Now let's get into the actual strategies.
RSI Overbought/Oversold Trading Strategy
The traditional use of the RSI is to identify potential turning points on the market.
When the indicator goes oversold, that can mean that too many traders are short and the market is ready for a reversal.
On the other hand, when RSI is overbought that can mean that too many traders are long.
In other words, this is a countertrend trading strategy that looks to trade trend reversals.
Indicator Settings
The most commonly taught use of the RSI Overbought/Oversold Strategy uses the following settings:
- Periods: 14
- Levels: 70/30
Traders usually wait until RSI starts to form a peak or bottom out, before they sell or buy.
Trade Entry
Here's the most common entry:
- Sell: When the RSI peaks above 70
- Buy: When RSI peaks below 30
Short Example
When RSI enters the overbought signal level, you can wait for it to peak to take a short trade.
Long Example
In this example, price had a nice upside run after RSI went into oversold territory.
Of course, not all trades work out this well, but these are examples to illustrate the point.
If you are missing a lot of RSI signals, be sure to check out our standard RSI alert indicator for MT4.
Stop Loss and Take Profit
The stop loss is set above or below the last swing high/low.
A good take profit is the next support or resistance level, but you can experiment with different levels to see what works best for you.
Here's an example short trade.
Potential Improvements
You can (and should) backtest this strategy as-is.
But if you're looking for ways to optimize this strategy then I'm also going to give you methods to potentially to improve you results.
Remember that all improvements should be backtested and do not guarantee better results.
They are just ideas that you can use to experiment with your strategy.

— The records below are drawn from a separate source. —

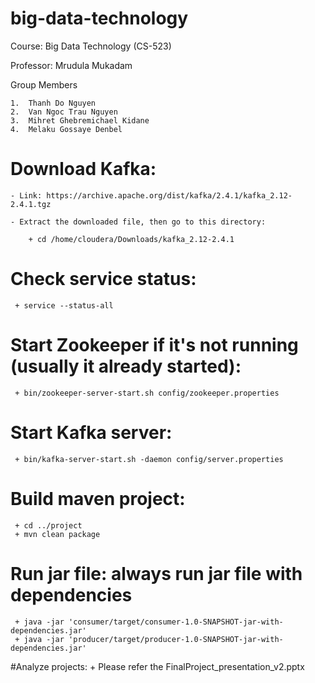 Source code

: # big-data-technology


Course: Big Data Technology (CS-523)

Professor: Mrudula Mukadam


Group Members

	1.	Thanh Do Nguyen
	2.	Van Ngoc Trau Nguyen
	3.	Mihret Ghebremichael Kidane
	4.	Melaku Gossaye Denbel
	

# Download Kafka:
 	- Link: https://archive.apache.org/dist/kafka/2.4.1/kafka_2.12-2.4.1.tgz
 	
 	- Extract the downloaded file, then go to this directory:
 	
     	+ cd /home/cloudera/Downloads/kafka_2.12-2.4.1

# Check service status:
     + service --status-all
 
# Start Zookeeper if it's not running (usually it already started):
     + bin/zookeeper-server-start.sh config/zookeeper.properties

# Start Kafka server:
     + bin/kafka-server-start.sh -daemon config/server.properties

# Build maven project:
     + cd ../project
     + mvn clean package
     
# Run jar file: always run jar file with dependencies
     + java -jar 'consumer/target/consumer-1.0-SNAPSHOT-jar-with-dependencies.jar'
     + java -jar 'producer/target/producer-1.0-SNAPSHOT-jar-with-dependencies.jar'
     
#Analyze projects:
     + Please refer the FinalProject_presentation_v2.pptx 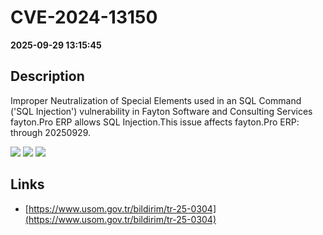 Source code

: # CVE-2024-13150

**2025-09-29 13:15:45**

## Description
Improper Neutralization of Special Elements used in an SQL Command ('SQL Injection') vulnerability in Fayton Software and Consulting Services fayton.Pro ERP allows SQL Injection.This issue affects fayton.Pro ERP: through 20250929.

![](https://img.shields.io/static/v1?label=Score&message=9.8&color=red)
![](https://img.shields.io/static/v1?label=Severity&message=CRITICAL&color=red)
![](https://img.shields.io/static/v1?label=CWE&message=SQL&color=green)

## Links
- [https://www.usom.gov.tr/bildirim/tr-25-0304](https://www.usom.gov.tr/bildirim/tr-25-0304)
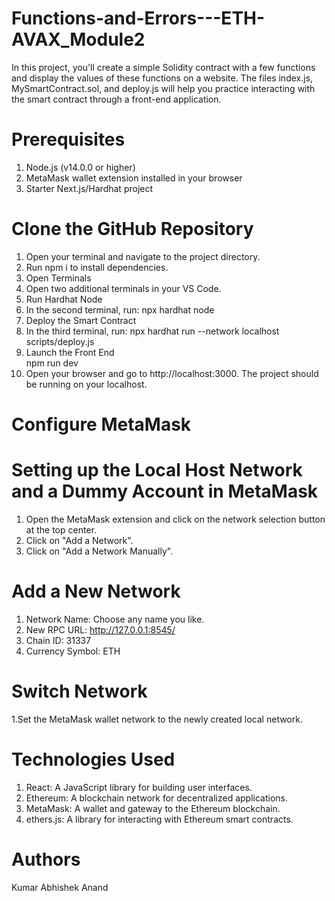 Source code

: # Functions-and-Errors---ETH-AVAX_Module2
 In this project, you'll create a simple Solidity contract with a few functions and display the values of these functions on a website. The files index.js, 
 MySmartContract.sol, and deploy.js will help you practice interacting with the smart contract through a front-end application.

# Prerequisites
1. Node.js (v14.0.0 or higher)
2. MetaMask wallet extension installed in your browser
3. Starter Next.js/Hardhat project

# Clone the GitHub Repository
 1. Open your terminal and navigate to the project directory.
 2. Run npm i to install dependencies.
 3. Open Terminals
 4. Open two additional terminals in your VS Code.
 5. Run Hardhat Node
 6. In the second terminal, run:
     npx hardhat node
 7. Deploy the Smart Contract
 8. In the third terminal, run:
     npx hardhat run --network localhost scripts/deploy.js
 9. Launch the Front End  
     npm run dev
 10. Open your browser and go to http://localhost:3000. The project should be running on your localhost.

# Configure MetaMask

# Setting up the Local Host Network and a Dummy Account in MetaMask
1. Open the MetaMask extension and click on the network selection button at the top center.
2. Click on "Add a Network".
3. Click on "Add a Network Manually".
   
# Add a New Network
1. Network Name: Choose any name you like.
2. New RPC URL: http://127.0.0.1:8545/
3. Chain ID: 31337
4. Currency Symbol: ETH

# Switch Network
 1.Set the MetaMask wallet network to the newly created local network.

# Technologies Used
1. React: A JavaScript library for building user interfaces.
2. Ethereum: A blockchain network for decentralized applications.
3. MetaMask: A wallet and gateway to the Ethereum blockchain.
4. ethers.js: A library for interacting with Ethereum smart contracts.
   
# Authors
Kumar Abhishek Anand
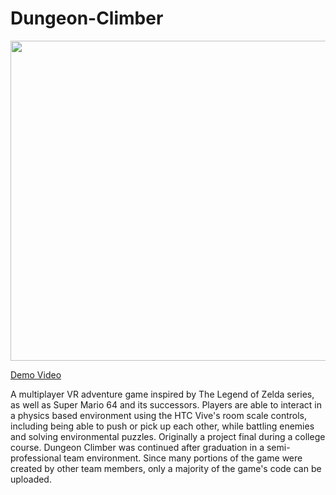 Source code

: # Dungeon-Climber

<img src="https://donmannprogrammer.files.wordpress.com/2015/11/vrpreview1.png" width="512">

[Demo Video](https://youtu.be/doggEK0zXY8)

A multiplayer VR adventure game inspired by The Legend of Zelda series, as well as Super Mario 64 and its successors. Players are able to interact in a physics based environment using the HTC Vive's room scale controls, including being able to push or pick up each other, while battling enemies and solving environmental puzzles.
Originally a project final during a college course. Dungeon Climber was continued after graduation in a semi-professional team environment. Since many portions of the game were created by other team members, only a majority of the game's code can be uploaded.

Here are a few things that you can try:
- Take a trade as soon as RSI closes inside the signal levels
- Change the periods setting
- Only take trades when price is at clear support or resistance
- Change the signal levels to 80/20 or 90/10 to potentially weed out noisy signals
- Use another indicator in conjunction with RSI to improve win rate or profit per trade
- Set the profit target to a multiple of risk
RSI Divergence Trading Strategy
Another way that you can use RSI is as a divergence indicator.
This means that if you spot RSI trending in the opposite direction of price, it's a possible signal that price is going to reverse.
To learn more about RSI Divergence, read this article.
Indicator Settings
The most commonly taught use of the RSI uses the following settings:
- Periods: 14
- Levels: 70/30
Trade Entry
Here's the most common entry:
- Sell: When price shows a second higher peak, but RSI shows a lower peak and the first peak is overbought
- Buy: When price shows a second lower peak, but RSI shows a higher peak and the first peak is oversold
Short Example
So in the chart above, the blue line on the chart shows the two price peaks going higher, while the RSI peaks are going lower.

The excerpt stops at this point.